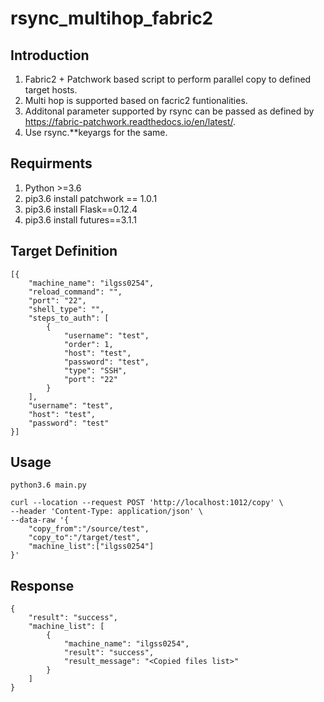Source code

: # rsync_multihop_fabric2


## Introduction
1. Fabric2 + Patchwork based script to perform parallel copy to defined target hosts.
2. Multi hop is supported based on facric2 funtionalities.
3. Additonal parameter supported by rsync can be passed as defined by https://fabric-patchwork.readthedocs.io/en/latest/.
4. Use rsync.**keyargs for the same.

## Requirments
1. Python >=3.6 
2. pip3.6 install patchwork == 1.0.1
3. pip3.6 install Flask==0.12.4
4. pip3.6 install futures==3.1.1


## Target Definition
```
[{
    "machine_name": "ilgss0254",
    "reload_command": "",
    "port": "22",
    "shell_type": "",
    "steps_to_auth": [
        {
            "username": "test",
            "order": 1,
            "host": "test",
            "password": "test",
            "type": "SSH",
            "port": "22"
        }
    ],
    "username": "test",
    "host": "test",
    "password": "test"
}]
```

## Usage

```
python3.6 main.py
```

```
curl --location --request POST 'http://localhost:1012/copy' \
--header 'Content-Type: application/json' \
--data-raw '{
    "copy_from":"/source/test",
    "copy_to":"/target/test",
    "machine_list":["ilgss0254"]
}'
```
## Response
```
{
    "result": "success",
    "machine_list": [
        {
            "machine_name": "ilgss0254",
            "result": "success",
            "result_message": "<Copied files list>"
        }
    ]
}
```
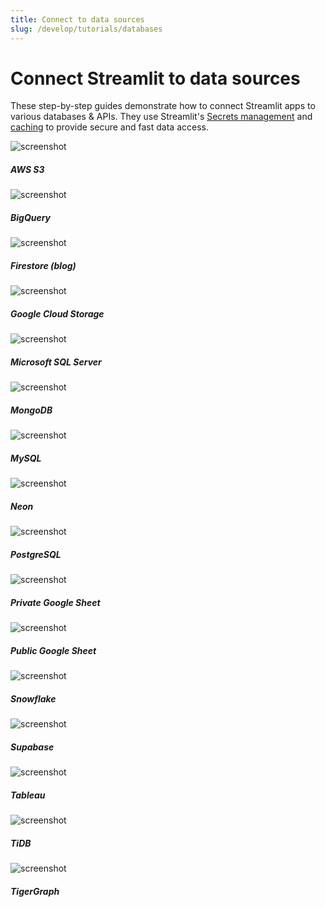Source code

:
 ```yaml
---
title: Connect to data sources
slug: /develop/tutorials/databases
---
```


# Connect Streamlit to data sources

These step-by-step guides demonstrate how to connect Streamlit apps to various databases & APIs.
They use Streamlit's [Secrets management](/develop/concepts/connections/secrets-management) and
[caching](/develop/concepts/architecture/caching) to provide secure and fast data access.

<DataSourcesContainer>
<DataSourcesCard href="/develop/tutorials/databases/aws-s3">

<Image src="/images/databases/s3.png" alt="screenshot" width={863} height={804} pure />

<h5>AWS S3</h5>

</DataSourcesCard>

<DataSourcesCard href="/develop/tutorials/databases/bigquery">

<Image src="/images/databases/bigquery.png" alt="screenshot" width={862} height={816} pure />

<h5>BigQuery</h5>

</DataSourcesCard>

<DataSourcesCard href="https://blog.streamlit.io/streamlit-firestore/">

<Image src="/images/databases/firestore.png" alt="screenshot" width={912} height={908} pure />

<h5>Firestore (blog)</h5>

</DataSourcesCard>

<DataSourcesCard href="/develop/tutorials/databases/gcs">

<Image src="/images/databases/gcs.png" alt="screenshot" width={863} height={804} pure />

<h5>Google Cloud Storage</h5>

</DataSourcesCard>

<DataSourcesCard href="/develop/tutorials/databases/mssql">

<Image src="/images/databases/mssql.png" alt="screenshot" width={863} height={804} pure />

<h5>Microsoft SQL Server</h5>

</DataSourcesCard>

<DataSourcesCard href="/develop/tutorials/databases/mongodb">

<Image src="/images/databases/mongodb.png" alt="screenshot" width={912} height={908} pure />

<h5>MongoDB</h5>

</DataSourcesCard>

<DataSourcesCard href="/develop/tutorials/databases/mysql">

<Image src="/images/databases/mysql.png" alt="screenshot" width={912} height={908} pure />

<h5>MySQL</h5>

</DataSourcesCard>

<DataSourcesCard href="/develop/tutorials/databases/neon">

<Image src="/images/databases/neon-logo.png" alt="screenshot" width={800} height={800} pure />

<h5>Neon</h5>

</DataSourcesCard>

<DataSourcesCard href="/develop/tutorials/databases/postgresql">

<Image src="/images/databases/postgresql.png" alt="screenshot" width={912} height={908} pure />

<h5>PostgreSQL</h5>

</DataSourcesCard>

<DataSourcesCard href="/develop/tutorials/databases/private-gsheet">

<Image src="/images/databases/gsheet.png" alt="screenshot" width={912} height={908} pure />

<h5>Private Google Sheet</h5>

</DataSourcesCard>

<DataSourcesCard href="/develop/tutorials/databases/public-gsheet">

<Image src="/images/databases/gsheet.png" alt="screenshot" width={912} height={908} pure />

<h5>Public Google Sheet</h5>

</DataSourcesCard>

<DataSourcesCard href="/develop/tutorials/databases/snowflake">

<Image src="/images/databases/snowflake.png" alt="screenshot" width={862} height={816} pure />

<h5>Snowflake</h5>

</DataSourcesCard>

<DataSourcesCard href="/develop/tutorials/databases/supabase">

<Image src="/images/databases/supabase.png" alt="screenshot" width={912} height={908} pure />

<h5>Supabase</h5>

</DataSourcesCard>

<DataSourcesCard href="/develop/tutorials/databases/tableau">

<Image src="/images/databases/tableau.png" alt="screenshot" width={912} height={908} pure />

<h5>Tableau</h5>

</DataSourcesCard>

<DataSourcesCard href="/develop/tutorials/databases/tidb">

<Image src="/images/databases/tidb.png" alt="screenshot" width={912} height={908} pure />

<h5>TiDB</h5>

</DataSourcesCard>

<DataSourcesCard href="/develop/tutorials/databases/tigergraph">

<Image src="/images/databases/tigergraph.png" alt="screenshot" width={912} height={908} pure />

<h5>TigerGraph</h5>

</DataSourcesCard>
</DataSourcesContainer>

==========

Where an entry contains an image, drop the image and copy everything else word for word.

Source code

: # rsync_multihop_fabric2


## Introduction
1. Fabric2 + Patchwork based script to perform parallel copy to defined target hosts.
2. Multi hop is supported based on facric2 funtionalities.
3. Additonal parameter supported by rsync can be passed as defined by https://fabric-patchwork.readthedocs.io/en/latest/.
4. Use rsync.**keyargs for the same.

## Requirments
1. Python >=3.6 
2. pip3.6 install patchwork == 1.0.1
3. pip3.6 install Flask==0.12.4
4. pip3.6 install futures==3.1.1


## Target Definition
```
[{
    "machine_name": "ilgss0254",
    "reload_command": "",
    "port": "22",
    "shell_type": "",
    "steps_to_auth": [
        {
            "username": "test",
            "order": 1,
            "host": "test",
            "password": "test",
            "type": "SSH",
            "port": "22"
        }
    ],
    "username": "test",
    "host": "test",
    "password": "test"
}]
```

## Usage

```
python3.6 main.py
```

```
curl --location --request POST 'http://localhost:1012/copy' \
--header 'Content-Type: application/json' \
--data-raw '{
    "copy_from":"/source/test",
    "copy_to":"/target/test",
    "machine_list":["ilgss0254"]
}'
```
## Response
```
{
    "result": "success",
    "machine_list": [
        {
            "machine_name": "ilgss0254",
            "result": "success",
            "result_message": "<Copied files list>"
        }
    ]
}
```
Source code

:
 ```yaml
---
title: Connect to data sources
slug: /develop/tutorials/databases
---
```


# Connect Streamlit to data sources

These step-by-step guides demonstrate how to connect Streamlit apps to various databases & APIs.
They use Streamlit's [Secrets management](/develop/concepts/connections/secrets-management) and
[caching](/develop/concepts/architecture/caching) to provide secure and fast data access.

<DataSourcesContainer>
<DataSourcesCard href="/develop/tutorials/databases/aws-s3">

<Image src="/images/databases/s3.png" alt="screenshot" width={863} height={804} pure />

<h5>AWS S3</h5>

</DataSourcesCard>

<DataSourcesCard href="/develop/tutorials/databases/bigquery">

<Image src="/images/databases/bigquery.png" alt="screenshot" width={862} height={816} pure />

<h5>BigQuery</h5>

</DataSourcesCard>

<DataSourcesCard href="https://blog.streamlit.io/streamlit-firestore/">

<Image src="/images/databases/firestore.png" alt="screenshot" width={912} height={908} pure />

<h5>Firestore (blog)</h5>

</DataSourcesCard>

<DataSourcesCard href="/develop/tutorials/databases/gcs">

<Image src="/images/databases/gcs.png" alt="screenshot" width={863} height={804} pure />

<h5>Google Cloud Storage</h5>

</DataSourcesCard>

<DataSourcesCard href="/develop/tutorials/databases/mssql">

<Image src="/images/databases/mssql.png" alt="screenshot" width={863} height={804} pure />

<h5>Microsoft SQL Server</h5>

</DataSourcesCard>

<DataSourcesCard href="/develop/tutorials/databases/mongodb">

<Image src="/images/databases/mongodb.png" alt="screenshot" width={912} height={908} pure />

<h5>MongoDB</h5>

</DataSourcesCard>

<DataSourcesCard href="/develop/tutorials/databases/mysql">

<Image src="/images/databases/mysql.png" alt="screenshot" width={912} height={908} pure />

<h5>MySQL</h5>

</DataSourcesCard>

<DataSourcesCard href="/develop/tutorials/databases/neon">

<Image src="/images/databases/neon-logo.png" alt="screenshot" width={800} height={800} pure />

<h5>Neon</h5>

</DataSourcesCard>

<DataSourcesCard href="/develop/tutorials/databases/postgresql">

<Image src="/images/databases/postgresql.png" alt="screenshot" width={912} height={908} pure />

<h5>PostgreSQL</h5>

</DataSourcesCard>

<DataSourcesCard href="/develop/tutorials/databases/private-gsheet">

<Image src="/images/databases/gsheet.png" alt="screenshot" width={912} height={908} pure />

<h5>Private Google Sheet</h5>

</DataSourcesCard>

<DataSourcesCard href="/develop/tutorials/databases/public-gsheet">

<Image src="/images/databases/gsheet.png" alt="screenshot" width={912} height={908} pure />

<h5>Public Google Sheet</h5>

</DataSourcesCard>

<DataSourcesCard href="/develop/tutorials/databases/snowflake">

<Image src="/images/databases/snowflake.png" alt="screenshot" width={862} height={816} pure />

<h5>Snowflake</h5>

</DataSourcesCard>

<DataSourcesCard href="/develop/tutorials/databases/supabase">

<Image src="/images/databases/supabase.png" alt="screenshot" width={912} height={908} pure />

<h5>Supabase</h5>

</DataSourcesCard>

<DataSourcesCard href="/develop/tutorials/databases/tableau">

<Image src="/images/databases/tableau.png" alt="screenshot" width={912} height={908} pure />

<h5>Tableau</h5>

</DataSourcesCard>

<DataSourcesCard href="/develop/tutorials/databases/tidb">

<Image src="/images/databases/tidb.png" alt="screenshot" width={912} height={908} pure />

<h5>TiDB</h5>

</DataSourcesCard>

<DataSourcesCard href="/develop/tutorials/databases/tigergraph">

<Image src="/images/databases/tigergraph.png" alt="screenshot" width={912} height={908} pure />

<h5>TigerGraph</h5>

</DataSourcesCard>
</DataSourcesContainer>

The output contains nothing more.